Auf der einen Seite haben leistungsstarke Schülerinnen und Schüler ab Sommer neu die Möglichkeit, bereits in der 3. Sek mit der Berufsmatura zu beginnen. Wir haben dies initiiert. Auf der anderen Seite sollen schwächere Schüler – ebenfalls im Verlauf der 3. Sek – einen Praxiseinsatz leisten können. Es ist uns ein Anliegen, diese Durchlässigkeit weiter zu fördern.
Um mehr Fachkräfte generieren zu können, müssen aber in einigen Branchen mehr Betriebe von der Lehrlingsausbildung überzeugt werden. Wie wollen Sie das schaffen?
Indem Unternehmen, die Lernende ausbilden, entlastet werden. Darum prüfen wir zurzeit intensiv die Einführung eines Berufsbildungsfonds, wie er im Kanton Zürich bereits existiert. Da würden IT-Firmen, die nicht ausbilden, ebenfalls einen Obolus an die Berufsbildung leisten. Damit könnten auch internationale Unternehmen, die in den Kanton Luzern ziehen, stärker eingebunden werden.
Welche Massnahmen schweben Ihnen sonst noch vor?
Wir wollen zielstrebig, auch in der KMU-Wirtschaft, möglichst frauen- und familienfreundliche Strukturen fördern. In vielen Unternehmen sind die Chefetagen immer noch männerdominiert, auch im mittleren Kader sind Frauen eher selten. Darum setzen wir uns für zahlbare Kita-Lösungen und Tagesstrukturen ein. Und wir wollen die Unternehmen für mehr Teilzeitpensen und flexiblere Arbeitszeiten sensibilisieren.
Ein weiteres Augenmerk gilt den über 55-jährigen Arbeitnehmenden. Was schwebt Ihnen hier vor?
Bei vielen 50+-Arbeitnehmenden liegt die Schulzeit lange zurück.
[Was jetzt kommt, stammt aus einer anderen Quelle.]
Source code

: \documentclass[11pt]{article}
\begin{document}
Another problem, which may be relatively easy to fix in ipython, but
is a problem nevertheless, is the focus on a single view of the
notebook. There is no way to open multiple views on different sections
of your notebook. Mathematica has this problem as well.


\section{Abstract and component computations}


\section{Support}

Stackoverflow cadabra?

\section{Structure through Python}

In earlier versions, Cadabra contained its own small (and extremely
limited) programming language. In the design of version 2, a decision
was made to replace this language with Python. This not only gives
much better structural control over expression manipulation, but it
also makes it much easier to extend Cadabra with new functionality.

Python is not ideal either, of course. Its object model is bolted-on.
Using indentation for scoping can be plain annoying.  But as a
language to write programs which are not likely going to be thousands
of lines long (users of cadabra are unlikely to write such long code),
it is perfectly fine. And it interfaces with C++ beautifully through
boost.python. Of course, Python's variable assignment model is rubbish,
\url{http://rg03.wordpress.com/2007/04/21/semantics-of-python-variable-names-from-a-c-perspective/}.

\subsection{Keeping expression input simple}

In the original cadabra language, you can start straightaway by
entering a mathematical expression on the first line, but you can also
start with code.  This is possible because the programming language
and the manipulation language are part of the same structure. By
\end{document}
Deshalb müssen wir alles unternehmen, um sie für die digitale Arbeitswelt von morgen fit zu machen. Wir engagieren und deshalb aktiv im Programm «Schulung der Grundkompetenzen», wie es der Kanton Luzern seit kurzem gestartet hat. Mit Mitteln aus dem vorhin erwähnten Berufsbildungsfonds könnten zusätzliche Kurse und Umschulungen finanziert werden.
Wie sieht der Fahrplan für die Umsetzung Ihres Massnahmenkatalogs aus?
Die Massnahmen werden – im Sinne einer rollenden Planung – über mehrere Jahre hinweg umgesetzt. Dabei werden wir den Fahrplan zusammen mit der Präsidentenkonferenz der Berufs- und Branchenverbände alle sechs Monate überprüfen. Einige Massnahmen können wir aus eigener Kraft vorantreiben, bei anderen gibt es Schnittstellen zum Kanton und diversen Institutionen. Die Gespräche mit den jeweiligen Verantwortlichen sind bisher vielversprechend verlaufen.